#### TASK REQUIREMENTS
All lines in the listing below that hold the string "target" are to be tallied, with only the total reported.

#### DATA LISTING
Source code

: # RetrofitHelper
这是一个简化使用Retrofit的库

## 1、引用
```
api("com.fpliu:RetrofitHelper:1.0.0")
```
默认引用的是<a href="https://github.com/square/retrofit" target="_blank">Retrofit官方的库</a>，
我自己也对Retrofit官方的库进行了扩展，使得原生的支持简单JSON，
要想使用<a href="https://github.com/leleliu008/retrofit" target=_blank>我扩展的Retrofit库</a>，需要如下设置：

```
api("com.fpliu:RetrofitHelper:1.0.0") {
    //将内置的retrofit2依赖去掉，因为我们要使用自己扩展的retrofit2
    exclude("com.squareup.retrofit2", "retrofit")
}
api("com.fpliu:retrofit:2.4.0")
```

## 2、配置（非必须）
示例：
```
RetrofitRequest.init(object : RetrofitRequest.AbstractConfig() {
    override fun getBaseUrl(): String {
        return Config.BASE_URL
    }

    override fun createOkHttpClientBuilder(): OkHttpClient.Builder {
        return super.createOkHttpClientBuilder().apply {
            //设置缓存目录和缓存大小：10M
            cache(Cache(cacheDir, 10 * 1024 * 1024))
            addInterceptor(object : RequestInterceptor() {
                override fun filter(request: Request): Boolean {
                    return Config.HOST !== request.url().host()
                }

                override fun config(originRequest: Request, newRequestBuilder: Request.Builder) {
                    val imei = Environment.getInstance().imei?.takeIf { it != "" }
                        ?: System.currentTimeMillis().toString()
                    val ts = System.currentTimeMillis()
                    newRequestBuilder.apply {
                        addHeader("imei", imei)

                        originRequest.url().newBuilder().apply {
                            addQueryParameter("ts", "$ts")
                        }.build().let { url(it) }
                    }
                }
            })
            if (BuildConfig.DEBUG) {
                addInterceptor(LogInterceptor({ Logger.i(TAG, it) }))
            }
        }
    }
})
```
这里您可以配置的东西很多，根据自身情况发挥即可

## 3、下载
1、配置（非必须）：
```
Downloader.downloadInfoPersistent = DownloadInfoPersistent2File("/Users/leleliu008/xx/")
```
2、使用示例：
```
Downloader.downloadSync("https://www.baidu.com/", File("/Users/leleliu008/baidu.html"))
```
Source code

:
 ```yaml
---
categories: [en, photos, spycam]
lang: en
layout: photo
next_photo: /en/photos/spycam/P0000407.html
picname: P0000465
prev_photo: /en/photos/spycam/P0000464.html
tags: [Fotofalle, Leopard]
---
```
--
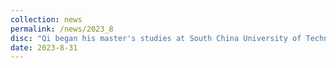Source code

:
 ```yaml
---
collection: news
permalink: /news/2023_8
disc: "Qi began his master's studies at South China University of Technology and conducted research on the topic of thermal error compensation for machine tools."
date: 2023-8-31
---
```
--
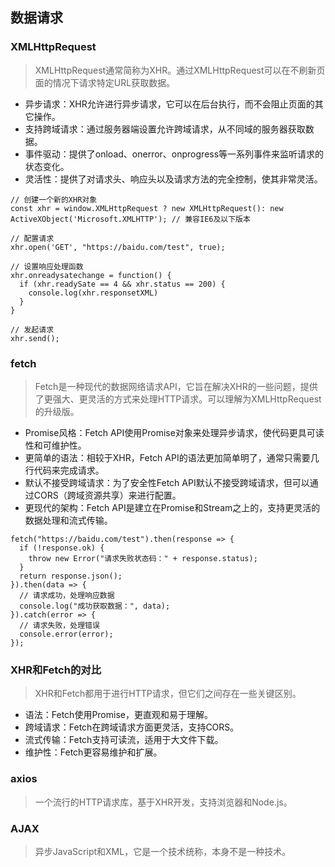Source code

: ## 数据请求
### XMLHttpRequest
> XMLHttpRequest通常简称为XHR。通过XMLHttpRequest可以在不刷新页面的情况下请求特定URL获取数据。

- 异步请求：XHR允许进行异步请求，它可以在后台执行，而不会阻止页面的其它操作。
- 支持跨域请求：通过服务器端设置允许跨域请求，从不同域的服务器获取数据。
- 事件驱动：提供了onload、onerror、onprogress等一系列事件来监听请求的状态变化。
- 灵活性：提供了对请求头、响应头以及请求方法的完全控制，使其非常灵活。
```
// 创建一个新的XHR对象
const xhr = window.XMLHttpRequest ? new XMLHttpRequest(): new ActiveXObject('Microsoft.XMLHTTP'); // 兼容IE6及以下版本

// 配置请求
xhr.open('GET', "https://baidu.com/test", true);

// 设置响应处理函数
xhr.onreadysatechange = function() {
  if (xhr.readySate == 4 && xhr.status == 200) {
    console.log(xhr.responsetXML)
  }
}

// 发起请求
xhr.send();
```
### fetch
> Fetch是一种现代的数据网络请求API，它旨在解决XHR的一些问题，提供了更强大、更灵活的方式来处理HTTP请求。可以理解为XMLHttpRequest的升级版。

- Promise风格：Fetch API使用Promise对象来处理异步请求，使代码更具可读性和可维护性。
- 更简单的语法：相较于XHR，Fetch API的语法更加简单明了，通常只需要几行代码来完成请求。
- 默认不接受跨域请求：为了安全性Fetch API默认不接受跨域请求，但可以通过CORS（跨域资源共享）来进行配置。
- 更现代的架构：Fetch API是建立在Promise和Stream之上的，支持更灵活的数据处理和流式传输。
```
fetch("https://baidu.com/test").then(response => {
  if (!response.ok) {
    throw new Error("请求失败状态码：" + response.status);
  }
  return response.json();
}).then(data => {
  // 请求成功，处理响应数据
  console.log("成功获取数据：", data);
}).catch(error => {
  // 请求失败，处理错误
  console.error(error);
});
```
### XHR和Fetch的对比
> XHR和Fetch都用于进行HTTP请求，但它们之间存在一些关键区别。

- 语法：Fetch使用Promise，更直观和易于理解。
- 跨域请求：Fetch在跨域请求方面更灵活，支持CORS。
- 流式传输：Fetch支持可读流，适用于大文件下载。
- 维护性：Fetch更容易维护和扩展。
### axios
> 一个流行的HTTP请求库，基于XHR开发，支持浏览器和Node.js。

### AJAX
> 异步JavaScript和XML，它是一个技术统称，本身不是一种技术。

#### YOUR RESPONSE
2